# How much intensity during base training?



## brady1 (Aug 18, 2011)

Last year I was getting back into structured training after a layoff of a couple years. I pretty much followed Friel's Training Bible plan in rebuilding my base and in planning my intervasl work later in the year.

This year I'm hesitant to cut out all threshold/interval work for several weeks while repeating the Prep, Base1, etc. periods. Granted, I don't want to overload my body, just worried about losing any fitness gained this year.

How often/intense would you recommend harder efforts throughout the winter?


----------



## Alex_Simmons/RST (Jan 12, 2008)

Anything up to and including threshold work _is_ base, so do that as often as you feel you can manage. Much depends on your individual circumstances.

And doing a little training at all levels is just fine. It's when you start to do dedicated blocks of supra-threshold work that you need to be a little more careful about when and how much.


----------



## ABdan (Aug 10, 2012)

My base miles are all Z2 and 3 until Januaryish and then we start doing some threshold specific work. That being said, just riding at those lower intensities, I always feel by the time I start doing threshold work that I'm about 95% of the way to where I was the previous year. 

This also greatly depends on how many hours you are doing. If you are training 6 hours a week then doing true base miles in the Friel sense might not be the best bet.


----------



## brady1 (Aug 18, 2011)

Alex_Simmons/RST said:


> Anything up to and including threshold work _is_ base, so do that as often as you feel you can manage.


I've never heard it put that succinctly; makes perfect sense.

I was thinking off adding an occasional 10-12 min effort with a smattering of shorter 3-5 min efforts, probably on hills. Or perhaps some random light sprints to keep the legs loose; nothing too intense 

Are these fine to add in to spice up an otherwise all Zone 2 ride for several hours?


----------



## brady1 (Aug 18, 2011)

ABdan said:


> My base miles are all Z2 and 3 until Januaryish and then we start doing some threshold specific work. That being said, just riding at those lower intensities, I always feel by the time I start doing threshold work that I'm about 95% of the way to where I was the previous year.
> 
> This also greatly depends on how many hours you are doing. If you are training 6 hours a week then doing true base miles in the Friel sense might not be the best bet.

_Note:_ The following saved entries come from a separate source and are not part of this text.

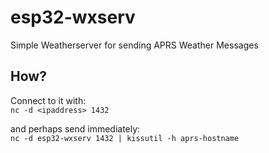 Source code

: # esp32-wxserv
Simple Weatherserver for sending APRS Weather Messages

## How?
Connect to it with: <br/>
	`nc -d <ipaddress> 1432`

and perhaps send immediately:<br/>
	`nc -d esp32-wxserv 1432 | kissutil -h aprs-hostname`


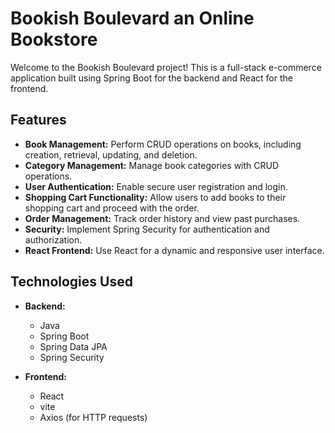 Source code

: # Bookish Boulevard an Online Bookstore
Welcome to the Bookish Boulevard project! This is a full-stack e-commerce application built using Spring Boot for the backend and React for the frontend.

## Features

- **Book Management:** Perform CRUD operations on books, including creation, retrieval, updating, and deletion.
- **Category Management:** Manage book categories with CRUD operations.
- **User Authentication:** Enable secure user registration and login.
- **Shopping Cart Functionality:** Allow users to add books to their shopping cart and proceed with the order.
- **Order Management:** Track order history and view past purchases.
- **Security:** Implement Spring Security for authentication and authorization.
- **React Frontend:** Use React for a dynamic and responsive user interface.

## Technologies Used

- **Backend:**
  - Java
  - Spring Boot
  - Spring Data JPA
  - Spring Security

- **Frontend:**
  - React
  - vite
  - Axios (for HTTP requests)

If you're doing all Z2 and Z3 until January, when do you start that?

My weekly hours average around 10 or so. My heaviest week this year was 15 hours.
With that said, my Base 1 may be a little shorter than last year.

There is talk of a local KOM competition in November that I want to be competitive for. So I'll probably end the season after that and start base; which should have me starting tempo efforts by January.


----------



## JasonLopez (Aug 19, 2012)

"It never get's easier, you just go faster."

"Do you think I want to ride up mountains, like it's easy? It's ****ing hard to be doing this."

Whenever I think about the question of intensity I think of what the pro's have said. Jen's Voigt has some words of wisdom, you should read them. You can almost always go harder than you are. As long as you are not injuring yourself in doing so keep going.


----------



## plx (Mar 28, 2011)

brady1 said:


> If you're doing all Z2 and Z3 until January, when do you start that?
> 
> My weekly hours average around 10 or so. My heaviest week this year was 15 hours.
> With that said, my Base 1 may be a little shorter than last year.
> ...


when you start base you should already be doing some tempo, i mean it's fine to do most z2 but you need some tempo too because 10 hours is not a whole lot of hours to be spending all in z2


----------